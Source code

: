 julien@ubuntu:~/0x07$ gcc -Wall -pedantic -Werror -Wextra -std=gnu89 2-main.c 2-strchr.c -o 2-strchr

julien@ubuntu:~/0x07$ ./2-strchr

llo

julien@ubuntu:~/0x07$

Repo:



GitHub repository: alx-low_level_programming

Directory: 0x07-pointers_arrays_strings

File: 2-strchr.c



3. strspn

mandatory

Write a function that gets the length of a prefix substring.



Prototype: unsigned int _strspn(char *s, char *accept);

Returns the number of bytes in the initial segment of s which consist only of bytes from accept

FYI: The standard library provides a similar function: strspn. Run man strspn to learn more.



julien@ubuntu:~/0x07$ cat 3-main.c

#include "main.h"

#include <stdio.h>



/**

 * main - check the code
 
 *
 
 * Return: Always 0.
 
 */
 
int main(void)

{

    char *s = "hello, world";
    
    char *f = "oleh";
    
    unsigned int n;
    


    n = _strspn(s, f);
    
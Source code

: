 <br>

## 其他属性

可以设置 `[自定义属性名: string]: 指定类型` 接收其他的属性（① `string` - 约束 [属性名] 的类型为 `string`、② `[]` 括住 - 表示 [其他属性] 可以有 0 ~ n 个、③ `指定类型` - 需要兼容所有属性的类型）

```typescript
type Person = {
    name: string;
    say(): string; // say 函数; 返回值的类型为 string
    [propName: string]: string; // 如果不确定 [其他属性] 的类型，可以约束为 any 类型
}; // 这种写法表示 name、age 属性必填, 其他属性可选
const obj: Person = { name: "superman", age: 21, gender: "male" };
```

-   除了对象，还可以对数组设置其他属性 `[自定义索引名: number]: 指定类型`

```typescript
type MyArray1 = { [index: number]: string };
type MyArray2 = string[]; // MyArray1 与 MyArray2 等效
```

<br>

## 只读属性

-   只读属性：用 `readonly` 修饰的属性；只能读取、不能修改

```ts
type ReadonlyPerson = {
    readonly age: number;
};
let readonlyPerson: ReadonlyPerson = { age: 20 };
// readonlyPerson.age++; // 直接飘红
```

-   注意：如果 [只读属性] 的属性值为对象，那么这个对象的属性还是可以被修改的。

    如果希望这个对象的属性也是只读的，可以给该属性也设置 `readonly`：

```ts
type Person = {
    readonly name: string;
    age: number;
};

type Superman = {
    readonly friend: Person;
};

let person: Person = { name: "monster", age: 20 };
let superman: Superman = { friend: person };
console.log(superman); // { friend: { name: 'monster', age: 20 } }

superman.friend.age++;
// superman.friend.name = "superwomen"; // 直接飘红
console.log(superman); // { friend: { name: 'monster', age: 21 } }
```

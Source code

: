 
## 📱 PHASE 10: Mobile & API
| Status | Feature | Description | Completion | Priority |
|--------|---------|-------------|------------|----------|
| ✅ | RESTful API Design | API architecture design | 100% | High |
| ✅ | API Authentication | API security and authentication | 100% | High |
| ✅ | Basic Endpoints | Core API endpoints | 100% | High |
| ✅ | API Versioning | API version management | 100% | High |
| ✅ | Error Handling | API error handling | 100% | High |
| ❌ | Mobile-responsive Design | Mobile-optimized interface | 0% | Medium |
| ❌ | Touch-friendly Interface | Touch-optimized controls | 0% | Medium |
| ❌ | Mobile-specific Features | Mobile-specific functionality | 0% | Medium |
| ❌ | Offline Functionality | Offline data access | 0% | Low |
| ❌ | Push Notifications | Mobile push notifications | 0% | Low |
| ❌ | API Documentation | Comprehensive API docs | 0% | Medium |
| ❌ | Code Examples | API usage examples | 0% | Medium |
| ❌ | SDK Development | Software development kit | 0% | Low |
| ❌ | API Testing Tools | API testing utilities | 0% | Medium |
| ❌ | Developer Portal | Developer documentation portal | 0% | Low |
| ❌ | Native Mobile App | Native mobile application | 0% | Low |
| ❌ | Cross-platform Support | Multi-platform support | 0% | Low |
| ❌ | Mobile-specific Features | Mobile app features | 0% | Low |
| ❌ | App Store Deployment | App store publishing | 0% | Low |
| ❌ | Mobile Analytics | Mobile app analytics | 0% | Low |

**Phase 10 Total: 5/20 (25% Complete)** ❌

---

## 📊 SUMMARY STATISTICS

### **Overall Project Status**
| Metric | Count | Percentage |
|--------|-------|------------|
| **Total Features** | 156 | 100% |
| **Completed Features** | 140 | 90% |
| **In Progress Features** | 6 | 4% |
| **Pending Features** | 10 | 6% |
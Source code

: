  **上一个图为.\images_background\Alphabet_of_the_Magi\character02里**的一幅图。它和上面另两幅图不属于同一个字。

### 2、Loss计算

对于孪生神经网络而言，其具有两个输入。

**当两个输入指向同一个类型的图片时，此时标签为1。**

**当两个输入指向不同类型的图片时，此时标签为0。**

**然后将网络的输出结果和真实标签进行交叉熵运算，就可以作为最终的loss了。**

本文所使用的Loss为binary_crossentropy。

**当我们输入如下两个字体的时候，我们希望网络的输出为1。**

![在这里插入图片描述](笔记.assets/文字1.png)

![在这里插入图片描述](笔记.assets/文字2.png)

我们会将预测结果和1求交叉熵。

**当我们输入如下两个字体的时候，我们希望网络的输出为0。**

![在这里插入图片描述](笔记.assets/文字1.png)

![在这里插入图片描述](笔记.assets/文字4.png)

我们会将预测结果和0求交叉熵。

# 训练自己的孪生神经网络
^^^^
__Problem to work on__. Say the number of lines in the listing that hold "Medium", with no added words.

__Result of this task__. 6